Crandall, F. N., & Wallace M. J. (1998).  Work & Rewards in the Virtual Workplace: A "New Deal" for Organizations and Employees.
"Thinking of work as if it were attached to time and space limits productivity." (p. 25)
Culbert, S. A. (2011).  Why Your Boss Is Wrong About You.
"Under such a system [of performance appraisal], in which one's livelihood can be destroyed by a self-serving boss trying to meet a budget or please the higher-ups, what employee would ever speak his mind? What employee would ever say that the boss is wrong, and offer an idea on how something might get done better?
Only an employee looking for trouble."
D
DeLong, T. J. (2011).  Why chronic comparing spells career poison.
"To a certain extent, ambitious professionals have always engaged in what I refer to as reverse schadenfreude—being pained by other people's success."
Dixon, G., & Levinson H. (1988).  What Works at Work: Lessons from the Masters.
"The sunflower effect—doing what your boss wants you to do—is still very powerful in all organizations because the power in all organizations is significantly at the top.

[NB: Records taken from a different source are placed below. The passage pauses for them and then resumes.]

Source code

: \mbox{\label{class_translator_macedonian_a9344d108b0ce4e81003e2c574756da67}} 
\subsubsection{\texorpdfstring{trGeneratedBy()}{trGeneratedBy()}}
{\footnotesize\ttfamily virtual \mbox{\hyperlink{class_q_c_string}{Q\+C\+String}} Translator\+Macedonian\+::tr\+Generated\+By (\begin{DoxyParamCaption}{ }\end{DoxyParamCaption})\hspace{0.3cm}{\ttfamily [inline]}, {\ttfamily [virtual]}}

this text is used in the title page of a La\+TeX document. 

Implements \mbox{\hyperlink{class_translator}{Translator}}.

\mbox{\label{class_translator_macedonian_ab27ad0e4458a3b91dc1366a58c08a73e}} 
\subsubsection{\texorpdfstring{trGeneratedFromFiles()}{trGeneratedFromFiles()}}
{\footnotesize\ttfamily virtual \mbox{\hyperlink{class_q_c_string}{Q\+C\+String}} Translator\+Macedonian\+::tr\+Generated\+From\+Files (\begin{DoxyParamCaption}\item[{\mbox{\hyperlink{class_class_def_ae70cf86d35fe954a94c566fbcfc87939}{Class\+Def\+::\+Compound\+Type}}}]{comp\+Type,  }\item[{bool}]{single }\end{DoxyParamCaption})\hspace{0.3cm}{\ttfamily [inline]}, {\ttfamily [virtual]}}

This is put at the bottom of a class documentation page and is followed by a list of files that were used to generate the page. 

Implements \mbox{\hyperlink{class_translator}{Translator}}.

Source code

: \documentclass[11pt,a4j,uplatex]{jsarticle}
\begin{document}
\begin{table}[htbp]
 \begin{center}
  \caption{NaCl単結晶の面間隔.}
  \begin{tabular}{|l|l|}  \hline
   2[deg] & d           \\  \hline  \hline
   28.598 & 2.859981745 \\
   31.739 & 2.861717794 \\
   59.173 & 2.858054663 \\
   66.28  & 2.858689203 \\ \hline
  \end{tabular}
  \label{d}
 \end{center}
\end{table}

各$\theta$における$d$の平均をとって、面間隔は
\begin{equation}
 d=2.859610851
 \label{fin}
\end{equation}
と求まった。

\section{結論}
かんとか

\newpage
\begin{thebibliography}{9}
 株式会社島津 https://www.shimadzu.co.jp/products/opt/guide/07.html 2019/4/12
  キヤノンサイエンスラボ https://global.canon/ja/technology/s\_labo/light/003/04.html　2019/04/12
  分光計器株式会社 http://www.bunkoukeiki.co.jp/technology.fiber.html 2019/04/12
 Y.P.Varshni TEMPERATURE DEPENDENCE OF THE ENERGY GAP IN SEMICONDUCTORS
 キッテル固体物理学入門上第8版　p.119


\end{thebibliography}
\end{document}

Conflicts at high levels in organizations reverberate all the way down, reflecting the displacement downward of that anger and hostility and once again reflecting power at the top." (p. 282)
E
Esty, K. C., Griffin R., & Hirsch M. S. (1995).  Workplace diversity.

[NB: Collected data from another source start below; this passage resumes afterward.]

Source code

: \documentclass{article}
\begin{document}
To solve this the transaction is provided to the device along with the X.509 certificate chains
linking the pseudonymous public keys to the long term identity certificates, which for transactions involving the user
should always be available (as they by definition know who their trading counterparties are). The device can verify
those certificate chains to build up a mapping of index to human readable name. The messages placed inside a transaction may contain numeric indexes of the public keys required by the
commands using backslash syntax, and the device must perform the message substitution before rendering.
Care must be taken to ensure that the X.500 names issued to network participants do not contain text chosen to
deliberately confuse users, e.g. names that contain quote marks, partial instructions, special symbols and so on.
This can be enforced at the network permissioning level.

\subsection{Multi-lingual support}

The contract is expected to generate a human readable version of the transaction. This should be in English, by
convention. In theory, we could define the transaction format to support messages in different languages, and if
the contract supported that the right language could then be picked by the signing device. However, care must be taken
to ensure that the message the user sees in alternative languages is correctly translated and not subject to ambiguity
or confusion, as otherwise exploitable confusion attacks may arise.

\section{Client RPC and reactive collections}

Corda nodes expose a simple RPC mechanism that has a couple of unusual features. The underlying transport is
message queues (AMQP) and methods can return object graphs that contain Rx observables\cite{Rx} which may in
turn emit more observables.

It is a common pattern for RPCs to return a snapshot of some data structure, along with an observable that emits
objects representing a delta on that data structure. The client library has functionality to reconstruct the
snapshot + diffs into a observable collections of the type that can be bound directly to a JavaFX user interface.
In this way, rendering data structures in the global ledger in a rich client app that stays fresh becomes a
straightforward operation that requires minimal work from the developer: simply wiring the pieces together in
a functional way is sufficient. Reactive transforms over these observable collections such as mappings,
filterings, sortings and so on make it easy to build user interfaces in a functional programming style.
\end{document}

"We think minimizing distinctions makes sense. Research informs us that employees who feel 'out' or 'down' rather than 'in or 'up' also have less job satisfaction, less commitment, and less loyalty to their organization. As an individual manager or supervisor, you can minimize the scrambling after titles and perks by the way you behave. You might consider, for example, moving to a less desirable office space or eliminating some perks based solely on status. Managers who have tried this are often amazed at the positive results." (p. 110)
F
Feinberg, M. (1995).  Why Smart People Do Dumb Things: Lessons from the New Science of Behavioral Economics.
"Mature people develop—and enjoy—what Thorstein Veblen called 'the instinct of workmanship'. Oliver Wendell Holmes talked about pride in one's work: 'To hammer out as compact and as solid a piece of work as one can, to try to make it first rate.'—this is the goal of all mature people." (p.228)

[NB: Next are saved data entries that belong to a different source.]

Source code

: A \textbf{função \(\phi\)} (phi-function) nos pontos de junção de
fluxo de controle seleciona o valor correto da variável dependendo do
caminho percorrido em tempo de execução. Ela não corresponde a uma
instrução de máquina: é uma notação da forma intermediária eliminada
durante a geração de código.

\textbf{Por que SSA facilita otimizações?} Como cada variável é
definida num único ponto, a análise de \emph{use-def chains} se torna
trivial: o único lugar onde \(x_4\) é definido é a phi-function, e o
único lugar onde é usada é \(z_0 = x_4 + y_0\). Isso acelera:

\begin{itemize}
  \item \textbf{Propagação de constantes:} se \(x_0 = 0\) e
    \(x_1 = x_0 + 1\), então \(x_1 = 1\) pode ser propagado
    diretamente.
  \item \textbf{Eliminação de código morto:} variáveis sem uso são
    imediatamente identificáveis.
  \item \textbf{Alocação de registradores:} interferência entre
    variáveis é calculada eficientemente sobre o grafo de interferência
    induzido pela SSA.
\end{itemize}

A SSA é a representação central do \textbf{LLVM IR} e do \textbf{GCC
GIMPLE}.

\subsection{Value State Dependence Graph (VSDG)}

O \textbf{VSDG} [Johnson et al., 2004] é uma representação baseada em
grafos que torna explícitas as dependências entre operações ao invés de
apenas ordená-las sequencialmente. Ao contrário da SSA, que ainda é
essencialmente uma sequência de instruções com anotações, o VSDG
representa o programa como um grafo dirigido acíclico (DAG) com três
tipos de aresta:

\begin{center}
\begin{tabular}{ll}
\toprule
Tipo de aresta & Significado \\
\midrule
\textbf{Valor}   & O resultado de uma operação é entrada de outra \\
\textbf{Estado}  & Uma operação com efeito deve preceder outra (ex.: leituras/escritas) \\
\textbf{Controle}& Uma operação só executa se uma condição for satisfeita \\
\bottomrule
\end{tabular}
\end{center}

Fitter, F., & Gulas B. (2002).  Working in the Dark: Keeping Your Job While Dealing With Depression.
"People with depression can feel horribly isolated in the workplace simply because depression is barely spoken about—and when it is, it's usually as a liability or weakness rather than as an illness." (p. x)
Futterman, S. (2004).  When You Work for a Bully: Assessing Your Options and Taking Action.
"Neither your identity nor your value as a person is determined by how hard you work, much less how many hours you put in." (p. 190)
G
Gerstner, L. (2004).  Who Says Elephants Can't Dance?: Leading a Great Enterprise Through Dramatic Change.
"This codification, this rigor mortis that sets in around values and behaviors, is a problem unique to—and often devastating for—successful enterprises." (p, 185)
Goleman, D. (2000).  Working with Emotional Intelligence.
"There is a politics of empathy: Those with little power are typically expected to sense the feelings of those who hold power, while those in power feel less obligation to be sensitive in return. In other words, the studied lack of empathy is a way power-holders can tacitly assert their authority." (p. 144)
H
Hagstrom, R. G. (1994).  The Warren Buffett Way: Investment Strategies of the World's Greatest Investor.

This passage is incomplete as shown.